The next federal election will be due a short time after that, and Bill Shorten might become the next Prime Minister of the whole nation.
Get ready, folks for major changes in Australian politics next year.
Trevor Koop, Wagga
Given it now seems inevitable that Dr Joe McGirr will become the Member for Wagga Wagga, the result adds significant interest to next year's state election.
Had Labor won the seat, it would have almost inevitably returned to the conservative fold at the general elections, however, hard working independents have an excellent record of holding seats in provincial and rural areas, due to their high profile and the outcomes they can achieve for their electorates.
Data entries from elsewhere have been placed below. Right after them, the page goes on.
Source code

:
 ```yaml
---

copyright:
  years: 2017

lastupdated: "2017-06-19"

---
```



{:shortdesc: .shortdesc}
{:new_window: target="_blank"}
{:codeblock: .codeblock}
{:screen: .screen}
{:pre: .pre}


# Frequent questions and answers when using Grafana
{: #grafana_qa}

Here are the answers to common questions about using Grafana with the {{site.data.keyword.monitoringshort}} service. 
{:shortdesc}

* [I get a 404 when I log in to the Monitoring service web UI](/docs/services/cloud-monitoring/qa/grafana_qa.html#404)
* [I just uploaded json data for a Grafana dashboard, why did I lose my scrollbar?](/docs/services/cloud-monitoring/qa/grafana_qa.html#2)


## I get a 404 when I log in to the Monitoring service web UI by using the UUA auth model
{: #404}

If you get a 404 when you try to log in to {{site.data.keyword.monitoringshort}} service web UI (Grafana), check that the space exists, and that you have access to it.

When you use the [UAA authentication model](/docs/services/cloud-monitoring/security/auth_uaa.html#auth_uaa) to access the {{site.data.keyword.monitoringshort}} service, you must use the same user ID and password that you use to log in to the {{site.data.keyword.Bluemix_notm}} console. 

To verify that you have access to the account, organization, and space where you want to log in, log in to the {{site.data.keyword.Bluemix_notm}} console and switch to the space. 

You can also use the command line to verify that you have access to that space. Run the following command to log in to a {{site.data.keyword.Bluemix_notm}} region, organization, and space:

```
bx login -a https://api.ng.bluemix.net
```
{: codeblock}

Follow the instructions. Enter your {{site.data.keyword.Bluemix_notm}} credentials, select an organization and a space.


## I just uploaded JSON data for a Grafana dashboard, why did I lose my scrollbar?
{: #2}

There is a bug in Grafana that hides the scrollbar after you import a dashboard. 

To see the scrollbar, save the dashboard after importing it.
With the March elections expected to be tight, Dr McGirr may well find himself in a very influential position when it comes to determining who will form government and the constituents of Wagga can expect to be made promises they would never have dreamed of should they had still been in a safe Liberal seat.
The imposition of having to vote again last Saturday, and voting the way they did, may well prove to have been worth the effort.
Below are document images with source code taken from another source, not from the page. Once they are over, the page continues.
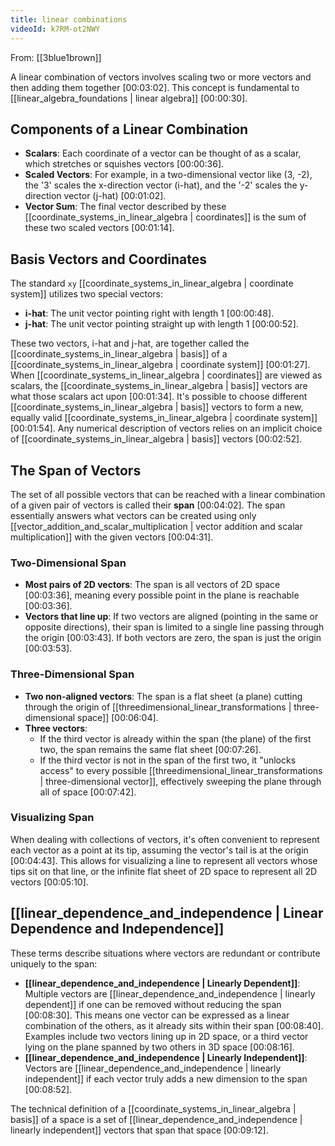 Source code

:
 ```yaml
---
title: linear combinations
videoId: k7RM-ot2NWY
---
```


From: [[3blue1brown]] <br/> 

A linear combination of vectors involves scaling two or more vectors and then adding them together <a class="yt-timestamp" data-t="00:03:02">[00:03:02]</a>. This concept is fundamental to [[linear_algebra_foundations | linear algebra]] <a class="yt-timestamp" data-t="00:00:30">[00:00:30]</a>.

## Components of a Linear Combination
*   **Scalars**: Each coordinate of a vector can be thought of as a scalar, which stretches or squishes vectors <a class="yt-timestamp" data-t="00:00:36">[00:00:36]</a>.
*   **Scaled Vectors**: For example, in a two-dimensional vector like (3, -2), the '3' scales the x-direction vector (i-hat), and the '-2' scales the y-direction vector (j-hat) <a class="yt-timestamp" data-t="00:01:02">[00:01:02]</a>.
*   **Vector Sum**: The final vector described by these [[coordinate_systems_in_linear_algebra | coordinates]] is the sum of these two scaled vectors <a class="yt-timestamp" data-t="00:01:14">[00:01:14]</a>.

## Basis Vectors and Coordinates
The standard `xy` [[coordinate_systems_in_linear_algebra | coordinate system]] utilizes two special vectors:
*   **i-hat**: The unit vector pointing right with length 1 <a class="yt-timestamp" data-t="00:00:48">[00:00:48]</a>.
*   **j-hat**: The unit vector pointing straight up with length 1 <a class="yt-timestamp" data-t="00:00:52">[00:00:52]</a>.

These two vectors, i-hat and j-hat, are together called the [[coordinate_systems_in_linear_algebra | basis]] of a [[coordinate_systems_in_linear_algebra | coordinate system]] <a class="yt-timestamp" data-t="00:01:27">[00:01:27]</a>. When [[coordinate_systems_in_linear_algebra | coordinates]] are viewed as scalars, the [[coordinate_systems_in_linear_algebra | basis]] vectors are what those scalars act upon <a class="yt-timestamp" data-t="00:01:34">[00:01:34]</a>. It's possible to choose different [[coordinate_systems_in_linear_algebra | basis]] vectors to form a new, equally valid [[coordinate_systems_in_linear_algebra | coordinate system]] <a class="yt-timestamp" data-t="00:01:54">[00:01:54]</a>. Any numerical description of vectors relies on an implicit choice of [[coordinate_systems_in_linear_algebra | basis]] vectors <a class="yt-timestamp" data-t="00:02:52">[00:02:52]</a>.

## The Span of Vectors
The set of all possible vectors that can be reached with a linear combination of a given pair of vectors is called their **span** <a class="yt-timestamp" data-t="00:04:02">[00:04:02]</a>. The span essentially answers what vectors can be created using only [[vector_addition_and_scalar_multiplication | vector addition and scalar multiplication]] with the given vectors <a class="yt-timestamp" data-t="00:04:31">[00:04:31]</a>.

### Two-Dimensional Span
*   **Most pairs of 2D vectors**: The span is all vectors of 2D space <a class="yt-timestamp" data-t="00:03:36">[00:03:36]</a>, meaning every possible point in the plane is reachable <a class="yt-timestamp" data-t="00:03:36">[00:03:36]</a>.
*   **Vectors that line up**: If two vectors are aligned (pointing in the same or opposite directions), their span is limited to a single line passing through the origin <a class="yt-timestamp" data-t="00:03:43">[00:03:43]</a>. If both vectors are zero, the span is just the origin <a class="yt-timestamp" data-t="00:03:53">[00:03:53]</a>.

### Three-Dimensional Span
*   **Two non-aligned vectors**: The span is a flat sheet (a plane) cutting through the origin of [[threedimensional_linear_transformations | three-dimensional space]] <a class="yt-timestamp" data-t="00:06:04">[00:06:04]</a>.
*   **Three vectors**:
    *   If the third vector is already within the span (the plane) of the first two, the span remains the same flat sheet <a class="yt-timestamp" data-t="00:07:26">[00:07:26]</a>.
    *   If the third vector is not in the span of the first two, it "unlocks access" to every possible [[threedimensional_linear_transformations | three-dimensional vector]], effectively sweeping the plane through all of space <a class="yt-timestamp" data-t="00:07:42">[00:07:42]</a>.

### Visualizing Span
When dealing with collections of vectors, it's often convenient to represent each vector as a point at its tip, assuming the vector's tail is at the origin <a class="yt-timestamp" data-t="00:04:43">[00:04:43]</a>. This allows for visualizing a line to represent all vectors whose tips sit on that line, or the infinite flat sheet of 2D space to represent all 2D vectors <a class="yt-timestamp" data-t="00:05:10">[00:05:10]</a>.

## [[linear_dependence_and_independence | Linear Dependence and Independence]]
These terms describe situations where vectors are redundant or contribute uniquely to the span:

*   **[[linear_dependence_and_independence | Linearly Dependent]]**: Multiple vectors are [[linear_dependence_and_independence | linearly dependent]] if one can be removed without reducing the span <a class="yt-timestamp" data-t="00:08:30">[00:08:30]</a>. This means one vector can be expressed as a linear combination of the others, as it already sits within their span <a class="yt-timestamp" data-t="00:08:40">[00:08:40]</a>. Examples include two vectors lining up in 2D space, or a third vector lying on the plane spanned by two others in 3D space <a class="yt-timestamp" data-t="00:08:16">[00:08:16]</a>.
*   **[[linear_dependence_and_independence | Linearly Independent]]**: Vectors are [[linear_dependence_and_independence | linearly independent]] if each vector truly adds a new dimension to the span <a class="yt-timestamp" data-t="00:08:52">[00:08:52]</a>.

The technical definition of a [[coordinate_systems_in_linear_algebra | basis]] of a space is a set of [[linear_dependence_and_independence | linearly independent]] vectors that span that space <a class="yt-timestamp" data-t="00:09:12">[00:09:12]</a>.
Ian De Landelles, Murrays Beach
Program should be compulsory viewing
The episode of Q&A on our ABC this week, where a panel of impressive young people responded to questions from an audience of high school students was inspiring and informative and, indeed, gives a hint of hope for the future.
I wonder what politicians like Hansen and Abetz ,for example, think about this example of the ABC at its best.
The program should be compulsory viewing for our so-called leaders.
They just may learn about the concerns and wishes of our young people as they look to living in a world made by us, a world that they do not see as particularly good.
Mary Kidson, Wagga
Parties lose appeal
Is it any wonder that the people are turning away from the major parties, as shown by the Wagga voters in the weekend byelection.
Why would you vote for a candidate who is hamstrung by having to toe the line to protect their own position. Sussan Ley had spoken strongly and impressively about her desire to address the issue of cruel live exports. But her recent promotion by Scott Morrison now means she is not in a position to follow through, and not in a position to say much at all any more.
For players in both the Liberal and the Labor parties, doing the right thing is never as important as doing the right thing by your party. You really can’t blame voters from being disillusioned, and turning away from that sort of representation.